I’ve been experimenting with LLM inference on my DGX Spark and found a setup that not only gets 45+ tokens/second but actually feels great to use day-to-day.
This is the AEON-7/Gemma-4-26B-A4B-it-Uncensored-NVFP4 model. It’s completely uncensored — no alignment filtering, no refusals, no “I cannot help with that” walls. It responds directly and honestly without the typical guardrails. This is genuinely refreshing if you’re tired of models that over-refuse or give sanitized answers.
BLAZING FAST with OpenClaw
When paired with OpenClaw, this setup feels incredibly responsive:
Responses stream in smoothly without lag
Long outputs finish quickly
The typing experience is fluid and satisfying
It doesn’t feel like you’re waiting for a model — it feels like a tool that keeps up with you. Very good feeling overall!
Performance Comparison
Tested on DGX Spark with max_tokens=200, warmup excluded:
Setup
Model
Speed
Memory
This Setup ✅
Gemma-4-26B Uncensored NVFP4 (MoE)
45.26 tok/s
~16.3 GB
vLLM LilaRest 31B
Gemma-4-31B NVFP4 (Dense)
9.16 tok/s
~18.5 GB
Ollama
gemma4:31b (Dense)
8.05 tok/s
~19 GB
Quick Start
git clone https://github.com/ZengboJamesWang/dgx-spark-vllm-gemma4-26b-uncensored.git
cd dgx-spark-vllm-gemma4-26b-uncensored
bash scripts/start.sh
bash scripts/benchmark.sh
I can confirm this. I use this as a “smaller” agentic modell with vision capabilities. Works like a charm with 48.78 t/s. I am using this with eugr’s community spark-vllm more or less out of the box. Just take the recipe and change the model name (and adjust vram consumption e.g. 0.3 with 132K context size).

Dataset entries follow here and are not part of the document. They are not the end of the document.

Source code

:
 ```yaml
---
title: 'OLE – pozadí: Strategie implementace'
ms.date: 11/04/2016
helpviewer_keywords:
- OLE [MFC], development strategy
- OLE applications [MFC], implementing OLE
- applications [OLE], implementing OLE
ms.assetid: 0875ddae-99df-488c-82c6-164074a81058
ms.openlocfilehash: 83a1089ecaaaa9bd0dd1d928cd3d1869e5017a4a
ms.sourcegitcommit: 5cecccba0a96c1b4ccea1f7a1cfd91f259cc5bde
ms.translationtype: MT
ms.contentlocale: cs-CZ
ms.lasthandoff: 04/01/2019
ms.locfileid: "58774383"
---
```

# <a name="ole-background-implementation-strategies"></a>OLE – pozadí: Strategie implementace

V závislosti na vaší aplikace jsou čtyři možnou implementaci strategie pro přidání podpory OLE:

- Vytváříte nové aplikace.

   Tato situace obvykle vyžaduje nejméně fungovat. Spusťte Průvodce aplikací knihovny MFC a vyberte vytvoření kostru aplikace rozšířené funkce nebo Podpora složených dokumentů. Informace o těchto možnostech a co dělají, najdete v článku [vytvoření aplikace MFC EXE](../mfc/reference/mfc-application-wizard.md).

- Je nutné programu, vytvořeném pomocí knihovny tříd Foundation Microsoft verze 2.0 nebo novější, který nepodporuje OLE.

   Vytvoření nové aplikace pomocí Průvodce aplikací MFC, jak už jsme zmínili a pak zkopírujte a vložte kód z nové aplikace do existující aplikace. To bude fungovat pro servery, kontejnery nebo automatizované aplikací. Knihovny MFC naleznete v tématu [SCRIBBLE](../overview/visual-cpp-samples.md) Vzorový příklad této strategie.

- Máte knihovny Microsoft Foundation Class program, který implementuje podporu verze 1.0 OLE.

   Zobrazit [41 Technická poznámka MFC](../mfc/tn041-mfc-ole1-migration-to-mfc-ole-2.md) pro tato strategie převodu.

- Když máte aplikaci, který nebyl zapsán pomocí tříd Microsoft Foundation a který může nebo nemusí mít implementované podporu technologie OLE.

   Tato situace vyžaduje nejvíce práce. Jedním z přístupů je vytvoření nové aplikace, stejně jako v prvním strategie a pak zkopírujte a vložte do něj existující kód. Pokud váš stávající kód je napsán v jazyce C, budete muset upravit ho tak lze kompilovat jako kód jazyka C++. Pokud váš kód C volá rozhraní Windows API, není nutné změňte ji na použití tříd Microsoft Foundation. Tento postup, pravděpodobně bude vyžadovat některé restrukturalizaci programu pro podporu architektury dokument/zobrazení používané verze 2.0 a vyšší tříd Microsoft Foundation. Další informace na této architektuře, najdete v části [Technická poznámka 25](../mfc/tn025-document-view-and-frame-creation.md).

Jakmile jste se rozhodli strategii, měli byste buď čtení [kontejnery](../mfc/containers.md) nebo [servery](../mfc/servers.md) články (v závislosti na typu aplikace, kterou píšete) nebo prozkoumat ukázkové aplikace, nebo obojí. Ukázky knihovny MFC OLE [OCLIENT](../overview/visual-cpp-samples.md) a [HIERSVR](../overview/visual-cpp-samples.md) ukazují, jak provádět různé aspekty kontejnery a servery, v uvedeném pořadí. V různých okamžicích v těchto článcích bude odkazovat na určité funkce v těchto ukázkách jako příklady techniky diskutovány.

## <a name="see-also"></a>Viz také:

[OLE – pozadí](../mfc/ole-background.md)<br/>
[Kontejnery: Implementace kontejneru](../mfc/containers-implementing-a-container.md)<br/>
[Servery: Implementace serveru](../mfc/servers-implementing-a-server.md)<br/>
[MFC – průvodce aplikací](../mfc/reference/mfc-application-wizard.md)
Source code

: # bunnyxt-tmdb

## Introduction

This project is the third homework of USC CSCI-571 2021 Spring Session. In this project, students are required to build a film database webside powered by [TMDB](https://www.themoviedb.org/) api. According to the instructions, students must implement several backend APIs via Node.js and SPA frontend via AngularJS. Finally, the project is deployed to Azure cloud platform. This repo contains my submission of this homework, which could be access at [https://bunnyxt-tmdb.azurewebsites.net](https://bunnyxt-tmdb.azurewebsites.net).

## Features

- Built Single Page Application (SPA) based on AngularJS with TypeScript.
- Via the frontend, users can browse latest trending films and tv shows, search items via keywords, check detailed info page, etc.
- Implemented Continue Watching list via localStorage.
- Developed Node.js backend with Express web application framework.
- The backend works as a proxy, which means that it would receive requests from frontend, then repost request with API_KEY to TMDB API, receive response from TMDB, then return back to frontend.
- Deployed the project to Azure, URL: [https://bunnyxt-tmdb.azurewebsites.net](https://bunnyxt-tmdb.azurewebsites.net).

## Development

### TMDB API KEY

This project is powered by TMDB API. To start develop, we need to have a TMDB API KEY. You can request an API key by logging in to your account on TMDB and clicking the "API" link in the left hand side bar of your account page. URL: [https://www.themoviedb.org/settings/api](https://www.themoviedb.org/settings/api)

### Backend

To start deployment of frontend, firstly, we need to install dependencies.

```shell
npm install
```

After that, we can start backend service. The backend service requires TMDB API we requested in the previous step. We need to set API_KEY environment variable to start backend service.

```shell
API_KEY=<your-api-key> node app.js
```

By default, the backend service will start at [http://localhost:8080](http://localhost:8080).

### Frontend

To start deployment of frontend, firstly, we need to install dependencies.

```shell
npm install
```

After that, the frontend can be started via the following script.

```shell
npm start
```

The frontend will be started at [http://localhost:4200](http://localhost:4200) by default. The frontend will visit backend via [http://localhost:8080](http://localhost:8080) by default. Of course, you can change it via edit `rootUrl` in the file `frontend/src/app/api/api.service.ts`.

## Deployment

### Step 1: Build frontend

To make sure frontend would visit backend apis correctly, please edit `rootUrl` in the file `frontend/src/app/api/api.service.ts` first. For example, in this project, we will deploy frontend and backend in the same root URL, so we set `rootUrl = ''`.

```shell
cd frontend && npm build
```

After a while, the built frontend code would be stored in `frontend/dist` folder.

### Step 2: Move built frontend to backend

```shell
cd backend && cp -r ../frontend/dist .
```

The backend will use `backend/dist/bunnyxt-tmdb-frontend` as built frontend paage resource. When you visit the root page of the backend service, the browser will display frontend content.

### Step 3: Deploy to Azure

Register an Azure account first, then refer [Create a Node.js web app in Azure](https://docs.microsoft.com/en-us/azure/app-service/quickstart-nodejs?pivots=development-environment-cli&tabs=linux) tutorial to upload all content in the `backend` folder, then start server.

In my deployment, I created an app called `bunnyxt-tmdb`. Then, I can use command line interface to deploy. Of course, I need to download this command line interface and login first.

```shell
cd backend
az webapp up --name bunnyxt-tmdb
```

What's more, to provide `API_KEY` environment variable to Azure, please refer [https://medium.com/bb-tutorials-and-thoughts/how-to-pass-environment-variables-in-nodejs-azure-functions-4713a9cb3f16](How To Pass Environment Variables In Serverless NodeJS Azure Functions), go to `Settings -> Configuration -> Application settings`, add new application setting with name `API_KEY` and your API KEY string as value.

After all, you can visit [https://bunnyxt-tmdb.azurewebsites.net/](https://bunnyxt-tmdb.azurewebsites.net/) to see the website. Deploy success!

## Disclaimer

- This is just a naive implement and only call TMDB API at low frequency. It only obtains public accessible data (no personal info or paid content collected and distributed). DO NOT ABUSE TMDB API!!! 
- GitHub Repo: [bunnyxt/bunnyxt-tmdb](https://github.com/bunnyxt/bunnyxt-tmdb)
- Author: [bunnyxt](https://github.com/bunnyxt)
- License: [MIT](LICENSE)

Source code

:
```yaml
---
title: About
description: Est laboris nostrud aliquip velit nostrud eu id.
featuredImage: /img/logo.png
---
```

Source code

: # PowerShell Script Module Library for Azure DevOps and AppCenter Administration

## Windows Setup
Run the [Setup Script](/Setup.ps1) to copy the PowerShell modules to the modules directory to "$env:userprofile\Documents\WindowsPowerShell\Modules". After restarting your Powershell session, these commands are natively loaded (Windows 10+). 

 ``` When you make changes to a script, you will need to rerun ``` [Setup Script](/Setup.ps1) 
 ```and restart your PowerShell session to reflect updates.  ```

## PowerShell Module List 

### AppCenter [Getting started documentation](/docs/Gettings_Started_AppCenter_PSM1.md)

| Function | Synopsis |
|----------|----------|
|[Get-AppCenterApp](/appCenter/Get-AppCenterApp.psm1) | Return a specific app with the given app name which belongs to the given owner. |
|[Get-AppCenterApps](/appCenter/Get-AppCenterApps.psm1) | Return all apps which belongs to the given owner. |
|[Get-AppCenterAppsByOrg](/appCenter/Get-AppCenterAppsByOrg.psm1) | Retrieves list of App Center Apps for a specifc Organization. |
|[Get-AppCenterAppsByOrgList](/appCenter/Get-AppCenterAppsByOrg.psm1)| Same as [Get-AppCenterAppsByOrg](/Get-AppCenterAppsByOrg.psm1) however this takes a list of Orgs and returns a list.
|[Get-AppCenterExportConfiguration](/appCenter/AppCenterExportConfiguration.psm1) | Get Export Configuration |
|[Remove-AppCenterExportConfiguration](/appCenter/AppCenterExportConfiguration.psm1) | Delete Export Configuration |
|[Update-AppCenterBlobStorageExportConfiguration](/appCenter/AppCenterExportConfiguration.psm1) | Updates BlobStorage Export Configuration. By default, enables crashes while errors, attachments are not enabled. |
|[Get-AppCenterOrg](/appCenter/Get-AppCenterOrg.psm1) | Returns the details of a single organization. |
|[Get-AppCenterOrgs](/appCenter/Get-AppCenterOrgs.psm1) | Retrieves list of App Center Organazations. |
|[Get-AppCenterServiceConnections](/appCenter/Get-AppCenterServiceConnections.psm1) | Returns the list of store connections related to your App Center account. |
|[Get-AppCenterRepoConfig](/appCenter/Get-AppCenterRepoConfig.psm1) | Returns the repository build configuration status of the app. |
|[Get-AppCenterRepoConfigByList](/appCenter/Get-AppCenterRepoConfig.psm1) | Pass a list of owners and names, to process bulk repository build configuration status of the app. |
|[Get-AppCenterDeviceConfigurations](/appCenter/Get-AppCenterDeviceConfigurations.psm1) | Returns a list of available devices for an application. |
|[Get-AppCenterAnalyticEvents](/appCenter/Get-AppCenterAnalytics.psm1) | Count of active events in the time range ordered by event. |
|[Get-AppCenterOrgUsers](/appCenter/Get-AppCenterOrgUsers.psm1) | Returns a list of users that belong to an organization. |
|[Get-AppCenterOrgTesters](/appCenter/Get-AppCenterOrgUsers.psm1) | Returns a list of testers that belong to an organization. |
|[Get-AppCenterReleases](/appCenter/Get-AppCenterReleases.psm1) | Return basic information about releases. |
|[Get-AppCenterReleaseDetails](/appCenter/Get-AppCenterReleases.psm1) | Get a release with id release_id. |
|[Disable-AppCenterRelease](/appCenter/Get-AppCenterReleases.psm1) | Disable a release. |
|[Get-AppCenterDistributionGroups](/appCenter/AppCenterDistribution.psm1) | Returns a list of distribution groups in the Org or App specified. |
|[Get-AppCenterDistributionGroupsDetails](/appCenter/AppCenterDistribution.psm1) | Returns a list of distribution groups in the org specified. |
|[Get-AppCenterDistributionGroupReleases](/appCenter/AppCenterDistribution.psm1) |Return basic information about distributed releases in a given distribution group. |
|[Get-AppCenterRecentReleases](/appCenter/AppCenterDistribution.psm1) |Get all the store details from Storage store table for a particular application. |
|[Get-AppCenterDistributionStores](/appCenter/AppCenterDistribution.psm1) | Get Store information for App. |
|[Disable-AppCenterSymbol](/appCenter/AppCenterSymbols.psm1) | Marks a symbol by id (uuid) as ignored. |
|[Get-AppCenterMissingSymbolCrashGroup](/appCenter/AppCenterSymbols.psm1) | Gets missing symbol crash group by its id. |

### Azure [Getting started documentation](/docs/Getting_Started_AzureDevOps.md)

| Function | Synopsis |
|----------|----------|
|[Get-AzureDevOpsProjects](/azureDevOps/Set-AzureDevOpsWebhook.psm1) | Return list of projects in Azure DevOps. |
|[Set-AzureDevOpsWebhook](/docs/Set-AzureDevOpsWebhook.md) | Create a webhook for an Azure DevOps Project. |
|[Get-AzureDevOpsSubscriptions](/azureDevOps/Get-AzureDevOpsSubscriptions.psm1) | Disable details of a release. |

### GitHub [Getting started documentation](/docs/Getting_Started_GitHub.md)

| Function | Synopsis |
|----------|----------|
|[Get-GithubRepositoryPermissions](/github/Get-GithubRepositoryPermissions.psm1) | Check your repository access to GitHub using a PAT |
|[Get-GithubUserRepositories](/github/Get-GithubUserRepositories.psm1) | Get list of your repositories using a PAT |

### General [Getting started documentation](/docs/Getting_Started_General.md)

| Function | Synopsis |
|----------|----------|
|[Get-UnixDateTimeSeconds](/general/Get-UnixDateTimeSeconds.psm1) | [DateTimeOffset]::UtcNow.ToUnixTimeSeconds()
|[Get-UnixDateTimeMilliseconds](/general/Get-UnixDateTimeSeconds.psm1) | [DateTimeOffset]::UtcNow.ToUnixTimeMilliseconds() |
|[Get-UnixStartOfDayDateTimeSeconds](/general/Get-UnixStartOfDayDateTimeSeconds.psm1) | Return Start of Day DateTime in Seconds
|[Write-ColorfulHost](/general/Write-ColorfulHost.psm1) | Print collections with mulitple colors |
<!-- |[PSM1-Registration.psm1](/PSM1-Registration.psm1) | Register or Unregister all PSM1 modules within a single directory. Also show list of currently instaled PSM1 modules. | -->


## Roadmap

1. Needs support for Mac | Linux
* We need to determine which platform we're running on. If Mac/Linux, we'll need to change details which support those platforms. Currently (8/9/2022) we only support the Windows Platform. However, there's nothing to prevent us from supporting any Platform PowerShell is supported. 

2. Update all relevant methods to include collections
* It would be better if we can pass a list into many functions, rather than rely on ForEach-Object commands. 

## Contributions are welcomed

I didn’t use the script but using the manual docker run command result in an error “Unable to locate package nvidia-cuda-runtime-cu12” when using the vllm-openai cu130-nightly image.
Hi all, I have updated the repo by switching to use recipe of AEON-7/Gemma-4-26B-A4B-it-Uncensored-NVFP4 · Hugging Face , but with modified parameters: --gpu-memory-utilization 0.60 and --max-model-len 262000 — these differ from the HuggingFace model card defaults (0.85 and 65536). After extensive testing on DGX Spark, we found 0.60 with the full 262000 context provides the optimal balance — using ~47GB GPU memory (vs ~100GB with the card defaults) while maintaining the full context window and the same 45+ tok/s performance. So try the new settings.
For the record this model scales rather well with concurrency.
I’ve clocked sustained aggregate >600 tok/s at c=128 over 15+ hour runs for prefix heavy document extraction tasks.
The inherent brevity of Gemma4 in instruct mode with a well crafted prompt and schema-enforced output make this an extremely compelling combination on Spark today - which will improve further with better NVFP4 support (it’s currently Marlin under the hood).
I’m not sure why it doesn’t make sense to compare the 31B dense with 26B MoE at the same precision? The 26B outperforms the 31B dense in almost everything as far as I can see and if it delivers those results at 5 times the token generation speed, in less VRAM, I’ll take it!
It is completely different architecture. In dense model all parameters (whole model) are activated, but 26B has only 4B params, about 8 times less. It is equal to 4B dense model with specifics of this particular area. Basically, if you work with some very specific area, 4B model will deliver better results than 26B. The comparison which I tell does not make sense - is the performance in tokens. If model is not able to reach some particular level, it does not matter how fast it could not reach it. In models 5% difference is the difference between looping over “wait a second…” and finding a proper solution from first try.